[EXTRACTED INFORMATION Boundary: Start]
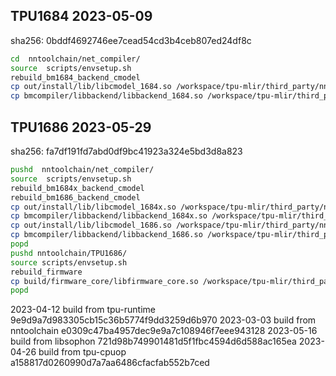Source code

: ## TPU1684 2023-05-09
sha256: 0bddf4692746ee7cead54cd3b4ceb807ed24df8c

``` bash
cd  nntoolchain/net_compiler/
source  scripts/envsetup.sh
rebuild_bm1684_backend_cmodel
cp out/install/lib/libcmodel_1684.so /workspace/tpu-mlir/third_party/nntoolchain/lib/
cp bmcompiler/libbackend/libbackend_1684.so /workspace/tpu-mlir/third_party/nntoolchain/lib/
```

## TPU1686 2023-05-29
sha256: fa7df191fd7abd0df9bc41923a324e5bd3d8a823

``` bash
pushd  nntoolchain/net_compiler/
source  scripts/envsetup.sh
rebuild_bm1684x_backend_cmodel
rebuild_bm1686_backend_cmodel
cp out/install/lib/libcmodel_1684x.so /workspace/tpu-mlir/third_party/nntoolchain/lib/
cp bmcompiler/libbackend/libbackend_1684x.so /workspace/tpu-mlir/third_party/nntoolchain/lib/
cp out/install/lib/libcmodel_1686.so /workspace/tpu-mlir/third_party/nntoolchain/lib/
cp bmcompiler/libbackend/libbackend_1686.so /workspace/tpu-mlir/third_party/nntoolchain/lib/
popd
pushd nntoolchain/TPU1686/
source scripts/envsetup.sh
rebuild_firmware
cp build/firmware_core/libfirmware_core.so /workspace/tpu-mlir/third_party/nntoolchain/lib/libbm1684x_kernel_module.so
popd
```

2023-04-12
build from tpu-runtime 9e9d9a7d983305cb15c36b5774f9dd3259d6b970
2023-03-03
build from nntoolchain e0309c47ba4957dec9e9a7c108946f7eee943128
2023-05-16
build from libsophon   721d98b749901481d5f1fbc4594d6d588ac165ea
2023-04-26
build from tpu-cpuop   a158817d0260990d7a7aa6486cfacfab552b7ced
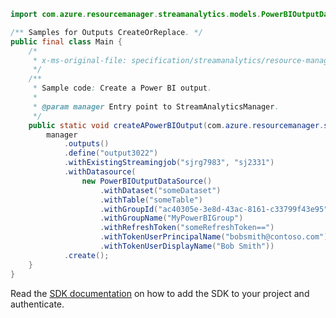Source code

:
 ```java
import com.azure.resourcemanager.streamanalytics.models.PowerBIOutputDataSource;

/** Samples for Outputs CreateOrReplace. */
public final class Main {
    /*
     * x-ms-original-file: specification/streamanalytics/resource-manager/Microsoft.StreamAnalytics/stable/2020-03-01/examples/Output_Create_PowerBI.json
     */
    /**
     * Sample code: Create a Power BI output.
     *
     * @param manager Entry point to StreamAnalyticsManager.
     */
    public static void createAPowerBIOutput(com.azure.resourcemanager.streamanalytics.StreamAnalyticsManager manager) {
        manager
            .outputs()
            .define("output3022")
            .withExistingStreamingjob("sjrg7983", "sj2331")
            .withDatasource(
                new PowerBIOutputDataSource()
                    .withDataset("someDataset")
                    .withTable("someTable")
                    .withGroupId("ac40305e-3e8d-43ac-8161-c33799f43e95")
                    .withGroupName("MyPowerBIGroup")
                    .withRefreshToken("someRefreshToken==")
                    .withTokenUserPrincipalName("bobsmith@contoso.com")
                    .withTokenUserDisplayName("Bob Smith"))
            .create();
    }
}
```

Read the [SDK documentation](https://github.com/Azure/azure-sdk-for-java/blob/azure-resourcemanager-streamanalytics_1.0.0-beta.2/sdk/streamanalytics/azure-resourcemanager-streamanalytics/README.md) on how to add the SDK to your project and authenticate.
[EXTRACTED INFORMATION Boundary: End]
PROMPT:
Once you have counted the lines of the data that contain the word "install", please reply with that number alone.

TASK OUTPUT:
3